▸ **Task to complete**
The lines to copy are those holding the string "Zoho" in the entries below.

▸ **Supplied records**
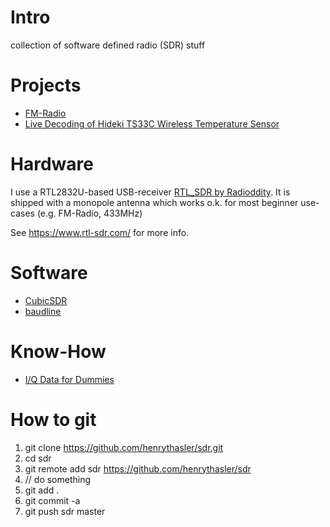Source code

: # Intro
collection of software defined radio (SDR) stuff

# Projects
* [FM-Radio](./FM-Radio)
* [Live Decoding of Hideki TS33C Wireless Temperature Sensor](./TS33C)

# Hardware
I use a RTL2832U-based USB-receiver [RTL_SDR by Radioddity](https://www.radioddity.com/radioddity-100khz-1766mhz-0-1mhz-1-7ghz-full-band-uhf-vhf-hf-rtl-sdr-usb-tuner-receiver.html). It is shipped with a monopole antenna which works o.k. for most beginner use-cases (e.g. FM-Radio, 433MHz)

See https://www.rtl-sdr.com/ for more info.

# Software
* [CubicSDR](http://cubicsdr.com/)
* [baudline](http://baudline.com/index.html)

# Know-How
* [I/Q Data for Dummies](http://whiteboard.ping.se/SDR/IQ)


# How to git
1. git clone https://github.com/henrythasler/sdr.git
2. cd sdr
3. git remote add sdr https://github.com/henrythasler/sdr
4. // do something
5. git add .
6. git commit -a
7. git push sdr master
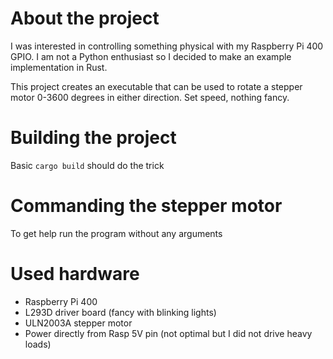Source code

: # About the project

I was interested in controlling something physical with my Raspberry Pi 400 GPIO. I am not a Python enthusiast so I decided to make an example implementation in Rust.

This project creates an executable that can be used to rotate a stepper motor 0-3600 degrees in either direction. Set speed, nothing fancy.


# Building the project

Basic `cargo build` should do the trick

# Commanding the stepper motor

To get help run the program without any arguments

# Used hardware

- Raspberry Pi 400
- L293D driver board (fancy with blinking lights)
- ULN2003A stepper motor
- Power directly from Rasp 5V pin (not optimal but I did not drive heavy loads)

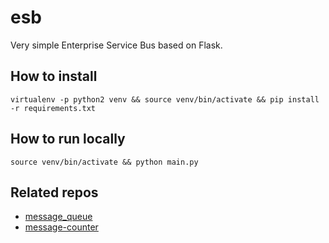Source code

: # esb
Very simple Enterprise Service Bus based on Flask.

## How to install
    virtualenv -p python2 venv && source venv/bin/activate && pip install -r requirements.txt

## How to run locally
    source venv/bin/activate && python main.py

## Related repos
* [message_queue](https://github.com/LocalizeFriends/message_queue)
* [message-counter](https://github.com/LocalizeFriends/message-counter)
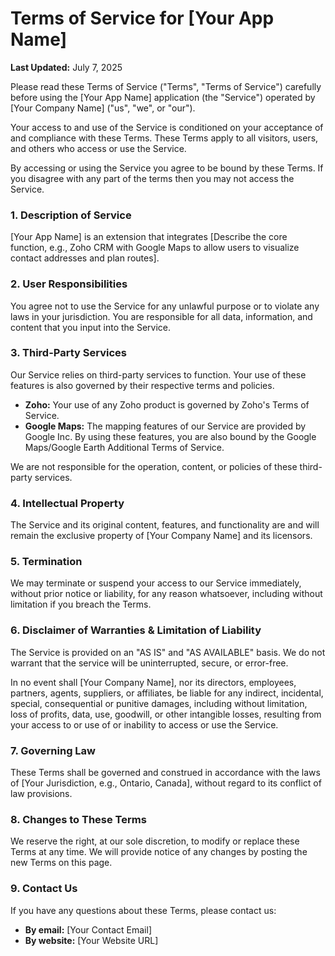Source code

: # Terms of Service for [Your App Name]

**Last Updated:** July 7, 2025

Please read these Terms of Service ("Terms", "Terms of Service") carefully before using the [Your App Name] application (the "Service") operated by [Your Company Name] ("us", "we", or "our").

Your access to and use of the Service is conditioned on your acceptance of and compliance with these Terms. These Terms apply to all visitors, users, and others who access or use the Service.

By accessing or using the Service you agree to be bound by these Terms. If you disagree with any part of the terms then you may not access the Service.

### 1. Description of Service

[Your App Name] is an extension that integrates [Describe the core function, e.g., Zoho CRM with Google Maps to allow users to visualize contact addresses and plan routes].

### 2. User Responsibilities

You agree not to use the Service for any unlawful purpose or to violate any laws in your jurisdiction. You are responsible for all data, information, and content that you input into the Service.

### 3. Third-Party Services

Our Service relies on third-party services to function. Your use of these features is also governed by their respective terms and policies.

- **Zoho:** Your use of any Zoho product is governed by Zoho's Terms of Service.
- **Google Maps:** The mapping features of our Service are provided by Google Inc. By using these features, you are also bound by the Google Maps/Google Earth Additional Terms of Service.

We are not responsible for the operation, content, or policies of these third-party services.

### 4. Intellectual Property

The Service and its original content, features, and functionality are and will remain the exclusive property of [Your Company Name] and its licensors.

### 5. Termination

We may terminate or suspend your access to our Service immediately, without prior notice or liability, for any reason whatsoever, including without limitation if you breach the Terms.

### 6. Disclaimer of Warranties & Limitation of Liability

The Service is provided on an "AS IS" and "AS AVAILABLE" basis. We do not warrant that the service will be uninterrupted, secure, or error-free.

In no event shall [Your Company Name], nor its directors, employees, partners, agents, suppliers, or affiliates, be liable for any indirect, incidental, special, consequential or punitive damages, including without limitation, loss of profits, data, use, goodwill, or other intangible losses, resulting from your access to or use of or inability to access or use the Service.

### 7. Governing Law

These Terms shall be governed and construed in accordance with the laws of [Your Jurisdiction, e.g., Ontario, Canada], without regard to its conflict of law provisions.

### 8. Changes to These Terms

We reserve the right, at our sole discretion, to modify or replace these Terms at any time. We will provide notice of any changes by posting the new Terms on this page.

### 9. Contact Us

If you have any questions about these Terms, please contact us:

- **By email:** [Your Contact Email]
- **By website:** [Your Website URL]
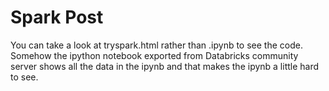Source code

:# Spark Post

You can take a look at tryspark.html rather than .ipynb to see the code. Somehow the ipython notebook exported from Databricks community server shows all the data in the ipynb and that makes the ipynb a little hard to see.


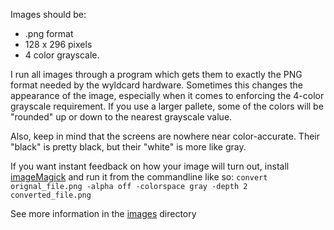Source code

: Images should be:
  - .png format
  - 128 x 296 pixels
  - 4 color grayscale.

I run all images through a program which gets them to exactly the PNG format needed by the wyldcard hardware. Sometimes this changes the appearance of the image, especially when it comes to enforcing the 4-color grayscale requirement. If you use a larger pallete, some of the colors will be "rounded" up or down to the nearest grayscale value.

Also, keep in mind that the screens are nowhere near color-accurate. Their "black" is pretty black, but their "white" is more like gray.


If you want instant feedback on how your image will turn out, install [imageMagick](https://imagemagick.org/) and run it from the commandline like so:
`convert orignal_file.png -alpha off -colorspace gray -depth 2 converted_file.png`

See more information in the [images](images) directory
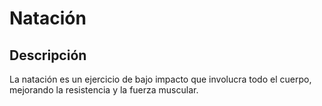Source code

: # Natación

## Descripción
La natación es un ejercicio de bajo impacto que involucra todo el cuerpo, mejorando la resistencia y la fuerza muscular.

--

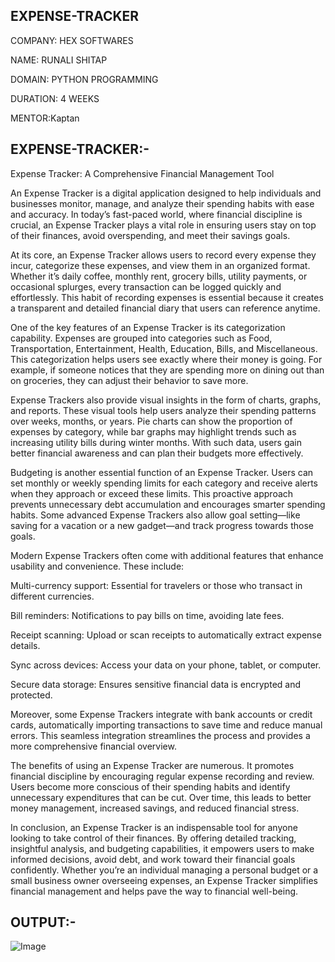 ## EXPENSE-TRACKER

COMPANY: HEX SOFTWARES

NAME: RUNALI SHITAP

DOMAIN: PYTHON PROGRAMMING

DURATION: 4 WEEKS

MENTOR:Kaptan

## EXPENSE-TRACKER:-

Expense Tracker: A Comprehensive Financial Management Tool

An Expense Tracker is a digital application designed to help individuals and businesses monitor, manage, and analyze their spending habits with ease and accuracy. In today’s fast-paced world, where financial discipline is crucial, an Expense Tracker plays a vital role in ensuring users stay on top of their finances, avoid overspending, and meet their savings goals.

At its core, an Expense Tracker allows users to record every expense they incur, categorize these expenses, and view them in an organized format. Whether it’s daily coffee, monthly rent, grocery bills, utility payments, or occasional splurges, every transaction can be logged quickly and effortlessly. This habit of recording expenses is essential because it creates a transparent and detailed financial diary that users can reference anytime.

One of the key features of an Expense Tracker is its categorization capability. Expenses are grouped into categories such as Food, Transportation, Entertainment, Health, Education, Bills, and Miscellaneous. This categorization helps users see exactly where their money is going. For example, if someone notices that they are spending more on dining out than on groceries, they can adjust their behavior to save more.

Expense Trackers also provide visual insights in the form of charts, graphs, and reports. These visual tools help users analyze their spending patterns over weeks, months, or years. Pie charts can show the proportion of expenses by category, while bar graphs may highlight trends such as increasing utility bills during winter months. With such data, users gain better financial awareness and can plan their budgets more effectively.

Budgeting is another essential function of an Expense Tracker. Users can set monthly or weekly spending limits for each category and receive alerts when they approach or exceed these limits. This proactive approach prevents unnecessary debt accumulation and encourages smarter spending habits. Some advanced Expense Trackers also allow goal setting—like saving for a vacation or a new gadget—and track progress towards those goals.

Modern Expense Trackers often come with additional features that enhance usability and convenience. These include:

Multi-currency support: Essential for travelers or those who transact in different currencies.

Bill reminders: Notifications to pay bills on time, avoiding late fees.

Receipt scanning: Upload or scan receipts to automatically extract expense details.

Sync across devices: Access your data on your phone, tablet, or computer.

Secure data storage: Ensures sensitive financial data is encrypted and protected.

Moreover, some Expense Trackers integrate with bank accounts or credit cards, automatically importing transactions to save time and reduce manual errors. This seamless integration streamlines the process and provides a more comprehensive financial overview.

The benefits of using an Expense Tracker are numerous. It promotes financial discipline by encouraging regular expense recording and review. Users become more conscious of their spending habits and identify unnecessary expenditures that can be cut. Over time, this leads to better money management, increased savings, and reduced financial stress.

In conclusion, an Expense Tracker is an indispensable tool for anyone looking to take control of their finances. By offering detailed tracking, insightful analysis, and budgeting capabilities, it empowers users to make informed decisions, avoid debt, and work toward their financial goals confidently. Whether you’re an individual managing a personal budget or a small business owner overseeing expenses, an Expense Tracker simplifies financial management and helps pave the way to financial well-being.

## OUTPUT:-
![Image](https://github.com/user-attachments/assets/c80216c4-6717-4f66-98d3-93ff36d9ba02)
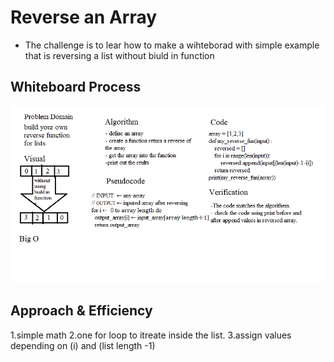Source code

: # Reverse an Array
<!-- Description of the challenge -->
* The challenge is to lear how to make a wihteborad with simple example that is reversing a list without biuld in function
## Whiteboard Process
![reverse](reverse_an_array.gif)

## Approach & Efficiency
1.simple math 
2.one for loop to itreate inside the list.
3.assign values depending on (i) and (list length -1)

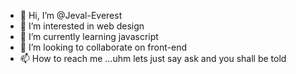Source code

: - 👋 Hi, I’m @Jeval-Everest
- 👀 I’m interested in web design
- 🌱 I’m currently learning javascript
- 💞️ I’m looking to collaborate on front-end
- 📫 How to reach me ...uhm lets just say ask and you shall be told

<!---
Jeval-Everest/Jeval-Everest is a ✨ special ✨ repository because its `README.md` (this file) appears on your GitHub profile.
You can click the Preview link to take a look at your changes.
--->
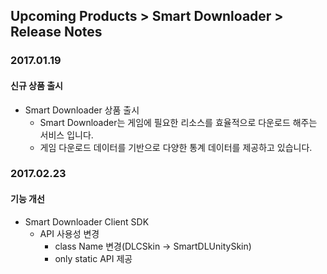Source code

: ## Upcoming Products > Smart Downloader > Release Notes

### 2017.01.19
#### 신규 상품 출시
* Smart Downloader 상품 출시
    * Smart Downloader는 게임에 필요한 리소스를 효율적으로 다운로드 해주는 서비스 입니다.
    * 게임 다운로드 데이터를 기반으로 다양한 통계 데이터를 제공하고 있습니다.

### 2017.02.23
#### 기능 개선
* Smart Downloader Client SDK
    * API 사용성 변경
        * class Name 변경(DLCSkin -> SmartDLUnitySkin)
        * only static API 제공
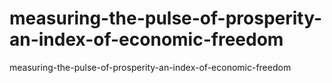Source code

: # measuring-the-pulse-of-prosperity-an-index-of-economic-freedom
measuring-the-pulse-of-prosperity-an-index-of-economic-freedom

...

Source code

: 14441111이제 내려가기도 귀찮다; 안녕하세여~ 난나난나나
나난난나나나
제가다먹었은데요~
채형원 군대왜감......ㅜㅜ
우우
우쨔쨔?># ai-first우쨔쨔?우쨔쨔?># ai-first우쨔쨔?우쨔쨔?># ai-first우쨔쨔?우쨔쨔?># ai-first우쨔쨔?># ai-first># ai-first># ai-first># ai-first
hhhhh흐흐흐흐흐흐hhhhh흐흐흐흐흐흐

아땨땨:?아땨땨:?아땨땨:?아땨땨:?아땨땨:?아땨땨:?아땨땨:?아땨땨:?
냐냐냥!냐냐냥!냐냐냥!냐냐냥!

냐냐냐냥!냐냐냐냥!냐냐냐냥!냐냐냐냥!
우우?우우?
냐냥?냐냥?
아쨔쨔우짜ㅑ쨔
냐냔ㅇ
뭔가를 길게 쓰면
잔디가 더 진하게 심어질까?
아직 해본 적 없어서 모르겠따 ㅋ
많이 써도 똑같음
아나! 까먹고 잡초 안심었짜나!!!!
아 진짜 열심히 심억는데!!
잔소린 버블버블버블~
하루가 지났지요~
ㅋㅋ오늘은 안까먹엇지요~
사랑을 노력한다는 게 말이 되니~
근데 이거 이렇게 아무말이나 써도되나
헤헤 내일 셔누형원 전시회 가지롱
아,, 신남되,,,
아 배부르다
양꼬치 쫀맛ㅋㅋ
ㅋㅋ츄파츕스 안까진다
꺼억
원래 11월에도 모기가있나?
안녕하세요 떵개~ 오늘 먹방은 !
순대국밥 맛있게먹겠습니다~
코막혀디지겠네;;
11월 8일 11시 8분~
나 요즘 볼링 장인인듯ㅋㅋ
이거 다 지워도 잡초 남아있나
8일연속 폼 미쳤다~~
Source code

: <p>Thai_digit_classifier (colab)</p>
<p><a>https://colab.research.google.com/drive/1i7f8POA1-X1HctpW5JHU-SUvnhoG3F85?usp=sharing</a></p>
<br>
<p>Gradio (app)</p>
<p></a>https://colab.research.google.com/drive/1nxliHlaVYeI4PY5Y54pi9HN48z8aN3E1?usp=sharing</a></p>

▸ **Written response**
[Your App Name] is an extension that integrates [Describe the core function, e.g., Zoho CRM with Google Maps to allow users to visualize contact addresses and plan routes].
- **Zoho:** Your use of any Zoho product is governed by Zoho's Terms of Service.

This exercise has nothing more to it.